--- Task objective ---
Would you write out the data below exactly, with every line intact?

::: Supplied material :::

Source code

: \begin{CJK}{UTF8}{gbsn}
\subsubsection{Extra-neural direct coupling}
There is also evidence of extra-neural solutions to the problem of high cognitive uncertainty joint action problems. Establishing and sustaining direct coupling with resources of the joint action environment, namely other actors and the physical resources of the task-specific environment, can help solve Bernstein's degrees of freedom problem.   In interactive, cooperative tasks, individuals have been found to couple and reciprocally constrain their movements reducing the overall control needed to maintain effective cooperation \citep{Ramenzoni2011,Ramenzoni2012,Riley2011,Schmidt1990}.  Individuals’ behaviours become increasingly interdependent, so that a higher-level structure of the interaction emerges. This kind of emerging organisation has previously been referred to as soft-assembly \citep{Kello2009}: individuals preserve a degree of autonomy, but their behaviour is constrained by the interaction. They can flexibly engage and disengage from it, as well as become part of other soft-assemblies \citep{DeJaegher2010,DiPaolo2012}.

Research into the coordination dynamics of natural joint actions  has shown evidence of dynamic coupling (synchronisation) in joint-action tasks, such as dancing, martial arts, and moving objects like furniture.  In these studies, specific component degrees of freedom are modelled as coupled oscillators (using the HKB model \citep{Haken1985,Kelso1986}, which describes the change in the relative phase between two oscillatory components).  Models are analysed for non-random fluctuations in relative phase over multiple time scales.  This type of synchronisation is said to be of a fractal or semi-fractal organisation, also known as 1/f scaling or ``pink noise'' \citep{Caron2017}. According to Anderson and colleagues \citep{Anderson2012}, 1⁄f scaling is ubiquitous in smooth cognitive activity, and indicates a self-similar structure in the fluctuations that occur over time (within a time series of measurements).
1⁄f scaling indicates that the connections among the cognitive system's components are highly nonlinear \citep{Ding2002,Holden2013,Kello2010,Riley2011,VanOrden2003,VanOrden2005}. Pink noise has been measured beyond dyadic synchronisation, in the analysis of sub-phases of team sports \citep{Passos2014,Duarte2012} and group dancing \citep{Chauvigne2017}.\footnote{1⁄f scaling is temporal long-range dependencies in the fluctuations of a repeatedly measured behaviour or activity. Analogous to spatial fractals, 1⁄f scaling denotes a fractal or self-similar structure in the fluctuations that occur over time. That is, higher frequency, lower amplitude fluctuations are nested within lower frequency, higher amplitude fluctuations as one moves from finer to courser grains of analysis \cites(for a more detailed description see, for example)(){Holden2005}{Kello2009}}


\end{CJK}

:::

--- Written response ---
Source code

: \begin{CJK}{UTF8}{gbsn}
\subsubsection{Extra-neural direct coupling}
There is also evidence of extra-neural solutions to the problem of high cognitive uncertainty joint action problems. Establishing and sustaining direct coupling with resources of the joint action environment, namely other actors and the physical resources of the task-specific environment, can help solve Bernstein's degrees of freedom problem.   In interactive, cooperative tasks, individuals have been found to couple and reciprocally constrain their movements reducing the overall control needed to maintain effective cooperation \citep{Ramenzoni2011,Ramenzoni2012,Riley2011,Schmidt1990}.  Individuals’ behaviours become increasingly interdependent, so that a higher-level structure of the interaction emerges. This kind of emerging organisation has previously been referred to as soft-assembly \citep{Kello2009}: individuals preserve a degree of autonomy, but their behaviour is constrained by the interaction. They can flexibly engage and disengage from it, as well as become part of other soft-assemblies \citep{DeJaegher2010,DiPaolo2012}.

Research into the coordination dynamics of natural joint actions  has shown evidence of dynamic coupling (synchronisation) in joint-action tasks, such as dancing, martial arts, and moving objects like furniture.  In these studies, specific component degrees of freedom are modelled as coupled oscillators (using the HKB model \citep{Haken1985,Kelso1986}, which describes the change in the relative phase between two oscillatory components).  Models are analysed for non-random fluctuations in relative phase over multiple time scales.  This type of synchronisation is said to be of a fractal or semi-fractal organisation, also known as 1/f scaling or ``pink noise'' \citep{Caron2017}. According to Anderson and colleagues \citep{Anderson2012}, 1⁄f scaling is ubiquitous in smooth cognitive activity, and indicates a self-similar structure in the fluctuations that occur over time (within a time series of measurements).
1⁄f scaling indicates that the connections among the cognitive system's components are highly nonlinear \citep{Ding2002,Holden2013,Kello2010,Riley2011,VanOrden2003,VanOrden2005}. Pink noise has been measured beyond dyadic synchronisation, in the analysis of sub-phases of team sports \citep{Passos2014,Duarte2012} and group dancing \citep{Chauvigne2017}.\footnote{1⁄f scaling is temporal long-range dependencies in the fluctuations of a repeatedly measured behaviour or activity. Analogous to spatial fractals, 1⁄f scaling denotes a fractal or self-similar structure in the fluctuations that occur over time. That is, higher frequency, lower amplitude fluctuations are nested within lower frequency, higher amplitude fluctuations as one moves from finer to courser grains of analysis \cites(for a more detailed description see, for example)(){Holden2005}{Kello2009}}


\end{CJK}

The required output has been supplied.